Fourth grade was the year we began to learn about the rites and practices of other cultures. What better way to do this than to discuss all the different celebrations around the time of the winter solstice. Shortly after Thanksgiving our teacher, Miss Baker, began the lessons on the origins of Chanukah and Christmas from a historical perspective with a little bit of Celtic practices thrown in, just to establish the origin of the Christmas tree. By the time we were approaching the weeklong period of tests and assemblies immediately before school was dismissed for the semester, we had arrived at the practice of gift giving in our studies. The teacher thought it would be fun for each child to participate in an amusing practice called a Pollyanna to learn the joy of anonymous gift giving.

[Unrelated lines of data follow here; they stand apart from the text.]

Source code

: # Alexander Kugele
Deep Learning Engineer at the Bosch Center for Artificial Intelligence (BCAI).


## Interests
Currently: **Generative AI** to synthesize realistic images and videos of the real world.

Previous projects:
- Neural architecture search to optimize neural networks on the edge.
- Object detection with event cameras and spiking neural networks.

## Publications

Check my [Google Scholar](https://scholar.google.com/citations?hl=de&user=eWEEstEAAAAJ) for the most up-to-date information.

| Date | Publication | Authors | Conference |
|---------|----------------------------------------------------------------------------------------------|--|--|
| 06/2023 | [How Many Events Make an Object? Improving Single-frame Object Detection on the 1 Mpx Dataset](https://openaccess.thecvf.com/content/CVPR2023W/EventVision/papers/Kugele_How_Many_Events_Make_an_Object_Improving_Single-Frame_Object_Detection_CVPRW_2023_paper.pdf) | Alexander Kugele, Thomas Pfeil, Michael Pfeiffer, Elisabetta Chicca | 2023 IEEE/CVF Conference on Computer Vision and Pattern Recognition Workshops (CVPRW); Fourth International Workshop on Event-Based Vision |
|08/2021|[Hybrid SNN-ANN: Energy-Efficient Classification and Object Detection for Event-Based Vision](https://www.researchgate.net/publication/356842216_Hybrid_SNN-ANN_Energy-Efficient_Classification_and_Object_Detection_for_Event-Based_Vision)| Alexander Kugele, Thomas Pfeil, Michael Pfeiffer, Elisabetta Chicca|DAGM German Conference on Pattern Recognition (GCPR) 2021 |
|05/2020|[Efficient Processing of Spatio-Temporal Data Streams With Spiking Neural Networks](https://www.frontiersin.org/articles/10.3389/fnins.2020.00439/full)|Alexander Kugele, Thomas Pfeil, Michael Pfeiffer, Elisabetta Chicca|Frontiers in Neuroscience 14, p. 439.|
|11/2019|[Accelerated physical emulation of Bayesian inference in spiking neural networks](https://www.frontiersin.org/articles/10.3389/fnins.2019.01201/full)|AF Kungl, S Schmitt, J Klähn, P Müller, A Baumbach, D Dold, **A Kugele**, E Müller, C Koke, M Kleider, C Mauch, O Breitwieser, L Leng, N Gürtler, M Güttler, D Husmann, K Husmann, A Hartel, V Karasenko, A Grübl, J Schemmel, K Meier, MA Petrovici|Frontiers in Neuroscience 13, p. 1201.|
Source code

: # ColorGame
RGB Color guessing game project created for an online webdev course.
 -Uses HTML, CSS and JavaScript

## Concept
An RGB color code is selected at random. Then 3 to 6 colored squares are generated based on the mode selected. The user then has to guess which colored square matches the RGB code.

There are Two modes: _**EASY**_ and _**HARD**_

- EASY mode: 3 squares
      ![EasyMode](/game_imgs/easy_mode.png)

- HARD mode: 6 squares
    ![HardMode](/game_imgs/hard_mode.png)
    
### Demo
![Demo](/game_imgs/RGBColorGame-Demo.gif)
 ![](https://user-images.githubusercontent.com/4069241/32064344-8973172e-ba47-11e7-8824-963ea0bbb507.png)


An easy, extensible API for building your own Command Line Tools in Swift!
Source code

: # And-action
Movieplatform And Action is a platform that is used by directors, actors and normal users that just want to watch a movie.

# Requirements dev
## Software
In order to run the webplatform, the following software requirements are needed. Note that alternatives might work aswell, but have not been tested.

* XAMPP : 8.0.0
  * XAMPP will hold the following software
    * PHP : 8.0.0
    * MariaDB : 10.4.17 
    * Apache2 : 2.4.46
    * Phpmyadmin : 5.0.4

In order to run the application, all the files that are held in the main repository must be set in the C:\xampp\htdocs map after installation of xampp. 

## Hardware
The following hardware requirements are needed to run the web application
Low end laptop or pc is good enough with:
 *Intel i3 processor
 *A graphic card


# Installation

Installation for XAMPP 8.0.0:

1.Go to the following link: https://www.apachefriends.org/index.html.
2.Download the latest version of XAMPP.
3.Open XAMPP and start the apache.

We all wrote our names on slips of paper that Miss Baker distributed, making sure they were all very similar to each other. Then she collected them and put them in her empty wastebasket on top of her desk. One by one each student went up to the front of the class and drew a name from the steel cylinder and took it back to their desks. Miss Baker cautioned us to keep the names we now held a secret and then instructed us to write our own names on the back of the paper and return it to the wastebasket. This way she would be able to guarantee that no one was left out of the game, and if someone would be absent or forget to bring the package with them, she could have a few stand-by presents so that nobody left empty handed.
It all seemed so exciting at the time, and it was indeed fun, if not quite the education Miss Baker had hoped it might be. We were dismissed with a simple set of rules to follow. Each of us was to purchase one gift for the person identified on our sheet of paper. The cost of each gift was not to exceed $2.00, which, in 1968 was plenty of money for a trinket from the five and ten cent store and still within the budget of the average 9-year old.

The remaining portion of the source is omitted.